§ What you will do:
All lines from the entries below that contain the string "histogram" should be copied out.

BEGIN Information

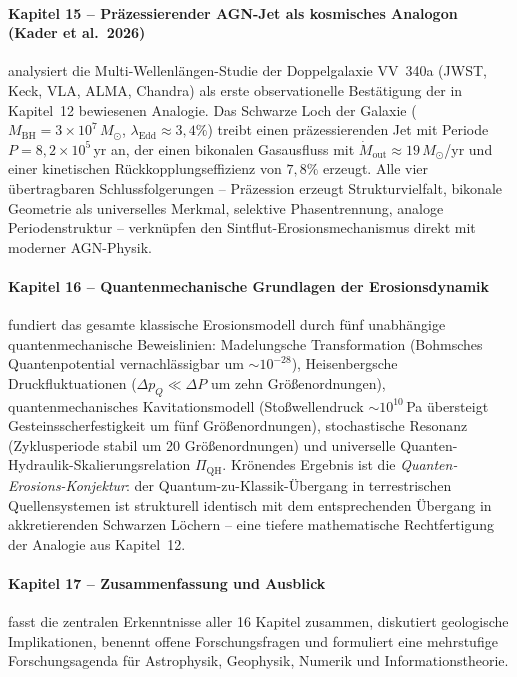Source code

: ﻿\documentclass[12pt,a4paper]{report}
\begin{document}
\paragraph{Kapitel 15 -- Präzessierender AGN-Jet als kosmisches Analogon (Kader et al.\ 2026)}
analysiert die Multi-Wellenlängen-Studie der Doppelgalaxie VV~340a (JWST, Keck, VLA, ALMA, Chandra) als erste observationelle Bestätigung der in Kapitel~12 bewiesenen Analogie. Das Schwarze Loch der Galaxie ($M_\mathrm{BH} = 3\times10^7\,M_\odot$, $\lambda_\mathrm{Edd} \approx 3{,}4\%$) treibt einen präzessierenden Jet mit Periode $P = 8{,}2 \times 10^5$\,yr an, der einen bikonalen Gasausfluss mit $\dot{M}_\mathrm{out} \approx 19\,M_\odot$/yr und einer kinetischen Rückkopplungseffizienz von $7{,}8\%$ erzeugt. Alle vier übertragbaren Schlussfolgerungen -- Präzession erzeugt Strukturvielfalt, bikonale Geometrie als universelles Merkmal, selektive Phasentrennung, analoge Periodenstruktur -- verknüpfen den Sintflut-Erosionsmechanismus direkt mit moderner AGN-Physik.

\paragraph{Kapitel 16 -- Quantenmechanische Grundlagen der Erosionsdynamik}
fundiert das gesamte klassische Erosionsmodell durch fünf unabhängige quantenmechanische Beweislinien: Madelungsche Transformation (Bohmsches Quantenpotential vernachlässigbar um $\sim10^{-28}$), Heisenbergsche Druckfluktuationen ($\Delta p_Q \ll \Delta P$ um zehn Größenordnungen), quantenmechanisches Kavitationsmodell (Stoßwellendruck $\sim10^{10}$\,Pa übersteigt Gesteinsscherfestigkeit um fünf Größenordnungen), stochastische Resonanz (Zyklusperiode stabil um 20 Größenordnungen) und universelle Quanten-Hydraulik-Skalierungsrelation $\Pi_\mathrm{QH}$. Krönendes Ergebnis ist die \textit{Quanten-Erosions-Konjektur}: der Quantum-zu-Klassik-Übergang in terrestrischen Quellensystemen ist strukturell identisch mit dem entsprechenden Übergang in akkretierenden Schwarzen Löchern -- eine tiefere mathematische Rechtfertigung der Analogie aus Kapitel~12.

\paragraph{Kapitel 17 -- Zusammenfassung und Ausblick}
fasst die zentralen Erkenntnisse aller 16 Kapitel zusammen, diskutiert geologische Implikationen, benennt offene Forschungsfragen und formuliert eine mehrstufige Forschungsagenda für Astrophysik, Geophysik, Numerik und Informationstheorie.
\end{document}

END Information
BEGIN Information

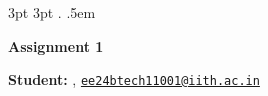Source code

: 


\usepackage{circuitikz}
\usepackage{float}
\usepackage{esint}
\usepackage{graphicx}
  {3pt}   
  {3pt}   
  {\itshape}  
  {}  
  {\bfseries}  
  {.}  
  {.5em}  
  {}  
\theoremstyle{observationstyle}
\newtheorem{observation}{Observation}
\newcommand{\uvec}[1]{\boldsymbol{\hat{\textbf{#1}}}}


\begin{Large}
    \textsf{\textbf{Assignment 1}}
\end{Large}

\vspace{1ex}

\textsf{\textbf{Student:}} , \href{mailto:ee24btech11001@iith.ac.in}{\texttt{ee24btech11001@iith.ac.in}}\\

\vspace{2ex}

END Information
BEGIN Information

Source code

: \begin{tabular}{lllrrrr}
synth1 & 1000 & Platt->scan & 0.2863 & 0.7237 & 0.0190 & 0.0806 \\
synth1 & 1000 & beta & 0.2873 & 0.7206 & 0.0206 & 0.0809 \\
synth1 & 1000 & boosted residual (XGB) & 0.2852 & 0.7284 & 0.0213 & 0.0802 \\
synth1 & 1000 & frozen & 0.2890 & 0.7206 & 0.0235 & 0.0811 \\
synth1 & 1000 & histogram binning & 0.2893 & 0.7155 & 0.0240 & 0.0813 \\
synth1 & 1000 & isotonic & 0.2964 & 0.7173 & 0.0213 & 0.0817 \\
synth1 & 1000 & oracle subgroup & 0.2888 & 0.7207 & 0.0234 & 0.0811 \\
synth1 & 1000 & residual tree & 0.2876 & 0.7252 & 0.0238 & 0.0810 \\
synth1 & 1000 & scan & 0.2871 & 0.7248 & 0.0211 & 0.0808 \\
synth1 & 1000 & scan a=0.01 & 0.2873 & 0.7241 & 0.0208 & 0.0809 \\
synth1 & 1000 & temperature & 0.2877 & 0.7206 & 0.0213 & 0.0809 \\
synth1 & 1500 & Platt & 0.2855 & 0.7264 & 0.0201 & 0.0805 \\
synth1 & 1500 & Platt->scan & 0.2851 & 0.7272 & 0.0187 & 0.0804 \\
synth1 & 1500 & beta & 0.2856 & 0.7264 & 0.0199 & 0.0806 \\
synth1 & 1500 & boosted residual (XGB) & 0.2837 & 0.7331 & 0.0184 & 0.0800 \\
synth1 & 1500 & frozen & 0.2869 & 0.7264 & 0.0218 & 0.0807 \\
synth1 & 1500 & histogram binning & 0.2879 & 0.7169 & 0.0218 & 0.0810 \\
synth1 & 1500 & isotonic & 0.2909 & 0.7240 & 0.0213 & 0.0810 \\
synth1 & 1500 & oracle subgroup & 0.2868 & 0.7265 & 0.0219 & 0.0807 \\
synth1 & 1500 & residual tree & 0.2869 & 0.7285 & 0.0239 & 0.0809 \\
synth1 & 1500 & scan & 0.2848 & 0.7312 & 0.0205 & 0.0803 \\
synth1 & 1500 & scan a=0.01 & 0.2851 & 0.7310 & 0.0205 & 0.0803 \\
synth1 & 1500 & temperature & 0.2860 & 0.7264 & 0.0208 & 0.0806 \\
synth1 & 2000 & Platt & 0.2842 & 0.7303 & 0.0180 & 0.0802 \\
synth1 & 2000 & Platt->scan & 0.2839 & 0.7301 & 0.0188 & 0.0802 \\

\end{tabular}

END Information

§ Solution to this exercise:
synth1 & 1000 & histogram binning & 0.2893 & 0.7155 & 0.0240 & 0.0813 \\
synth1 & 1500 & histogram binning & 0.2879 & 0.7169 & 0.0218 & 0.0810 \\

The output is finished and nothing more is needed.